TASK INSTRUCTIONS:
Only one stretch of the data below is wanted: the lines starting at the one with "CH09.epub | bdex://3b70d6e80aa7d9e4ec3c1f1231b3178a00da448a |" and ending at the one with "CH14.epub | bdex://d64f9645f525782cbf5563b7e1c52addb9e3b990 |", both included, given again exactly.

---- MATERIAL FOR THIS TASK

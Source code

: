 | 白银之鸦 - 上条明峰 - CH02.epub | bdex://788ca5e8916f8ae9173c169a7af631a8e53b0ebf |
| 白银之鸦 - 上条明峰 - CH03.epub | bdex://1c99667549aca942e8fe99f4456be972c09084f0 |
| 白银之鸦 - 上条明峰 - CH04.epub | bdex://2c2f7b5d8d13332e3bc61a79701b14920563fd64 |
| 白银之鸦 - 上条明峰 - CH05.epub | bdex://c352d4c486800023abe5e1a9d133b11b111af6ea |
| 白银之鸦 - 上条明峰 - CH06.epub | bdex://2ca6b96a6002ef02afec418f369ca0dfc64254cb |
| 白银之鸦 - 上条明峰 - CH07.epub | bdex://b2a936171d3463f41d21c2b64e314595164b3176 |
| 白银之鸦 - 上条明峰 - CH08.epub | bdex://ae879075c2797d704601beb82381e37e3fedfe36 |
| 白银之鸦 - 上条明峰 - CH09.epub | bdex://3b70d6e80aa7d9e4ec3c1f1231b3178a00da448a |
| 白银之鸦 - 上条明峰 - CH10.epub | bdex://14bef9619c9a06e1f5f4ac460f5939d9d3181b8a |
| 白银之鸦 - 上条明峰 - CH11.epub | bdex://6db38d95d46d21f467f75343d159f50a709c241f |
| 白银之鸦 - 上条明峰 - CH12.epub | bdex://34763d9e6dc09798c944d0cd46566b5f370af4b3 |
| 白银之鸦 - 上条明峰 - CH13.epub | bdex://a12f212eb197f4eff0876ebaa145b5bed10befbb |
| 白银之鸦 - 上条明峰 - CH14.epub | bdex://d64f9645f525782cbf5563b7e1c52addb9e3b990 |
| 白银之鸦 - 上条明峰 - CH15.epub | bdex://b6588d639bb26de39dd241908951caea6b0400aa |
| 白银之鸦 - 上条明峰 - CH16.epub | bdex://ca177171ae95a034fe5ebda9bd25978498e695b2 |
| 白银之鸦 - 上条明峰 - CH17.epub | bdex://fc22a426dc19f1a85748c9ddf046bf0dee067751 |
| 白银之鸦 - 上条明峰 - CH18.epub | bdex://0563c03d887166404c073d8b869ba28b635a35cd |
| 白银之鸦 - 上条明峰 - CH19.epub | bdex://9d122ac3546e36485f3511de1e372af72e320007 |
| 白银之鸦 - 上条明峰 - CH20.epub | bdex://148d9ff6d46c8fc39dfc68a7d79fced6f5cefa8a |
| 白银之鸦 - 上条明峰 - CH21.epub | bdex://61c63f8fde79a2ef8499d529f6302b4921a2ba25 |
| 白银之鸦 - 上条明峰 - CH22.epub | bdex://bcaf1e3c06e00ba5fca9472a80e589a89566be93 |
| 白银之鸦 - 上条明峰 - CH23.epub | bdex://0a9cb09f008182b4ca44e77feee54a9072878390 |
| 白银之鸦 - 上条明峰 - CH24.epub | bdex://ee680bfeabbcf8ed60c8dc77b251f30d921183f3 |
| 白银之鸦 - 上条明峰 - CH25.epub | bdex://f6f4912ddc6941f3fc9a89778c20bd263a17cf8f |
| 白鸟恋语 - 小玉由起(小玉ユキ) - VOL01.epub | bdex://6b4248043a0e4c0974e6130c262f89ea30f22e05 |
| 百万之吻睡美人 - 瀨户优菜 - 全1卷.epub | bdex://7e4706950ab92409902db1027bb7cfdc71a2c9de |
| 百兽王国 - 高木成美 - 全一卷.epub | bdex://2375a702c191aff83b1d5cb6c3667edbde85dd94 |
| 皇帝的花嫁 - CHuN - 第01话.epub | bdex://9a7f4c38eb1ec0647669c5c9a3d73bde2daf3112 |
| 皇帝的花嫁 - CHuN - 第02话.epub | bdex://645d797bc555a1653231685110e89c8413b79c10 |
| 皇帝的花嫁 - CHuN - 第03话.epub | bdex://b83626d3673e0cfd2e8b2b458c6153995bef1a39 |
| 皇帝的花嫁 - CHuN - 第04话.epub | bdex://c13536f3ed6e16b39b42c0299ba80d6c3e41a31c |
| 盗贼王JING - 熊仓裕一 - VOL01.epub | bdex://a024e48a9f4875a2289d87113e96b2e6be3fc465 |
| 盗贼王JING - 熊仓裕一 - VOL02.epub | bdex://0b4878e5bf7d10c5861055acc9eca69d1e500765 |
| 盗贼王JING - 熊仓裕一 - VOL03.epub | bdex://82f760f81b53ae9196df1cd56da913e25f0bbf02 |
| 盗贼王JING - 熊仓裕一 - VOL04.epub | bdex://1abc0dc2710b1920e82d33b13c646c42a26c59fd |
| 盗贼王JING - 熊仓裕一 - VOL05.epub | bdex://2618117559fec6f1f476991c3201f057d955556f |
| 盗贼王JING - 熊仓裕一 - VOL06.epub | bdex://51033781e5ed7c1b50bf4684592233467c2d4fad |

--------

THE COMPLETED TASK:
| 白银之鸦 - 上条明峰 - CH09.epub | bdex://3b70d6e80aa7d9e4ec3c1f1231b3178a00da448a |
| 白银之鸦 - 上条明峰 - CH10.epub | bdex://14bef9619c9a06e1f5f4ac460f5939d9d3181b8a |
| 白银之鸦 - 上条明峰 - CH11.epub | bdex://6db38d95d46d21f467f75343d159f50a709c241f |
| 白银之鸦 - 上条明峰 - CH12.epub | bdex://34763d9e6dc09798c944d0cd46566b5f370af4b3 |
| 白银之鸦 - 上条明峰 - CH13.epub | bdex://a12f212eb197f4eff0876ebaa145b5bed10befbb |
| 白银之鸦 - 上条明峰 - CH14.epub | bdex://d64f9645f525782cbf5563b7e1c52addb9e3b990 |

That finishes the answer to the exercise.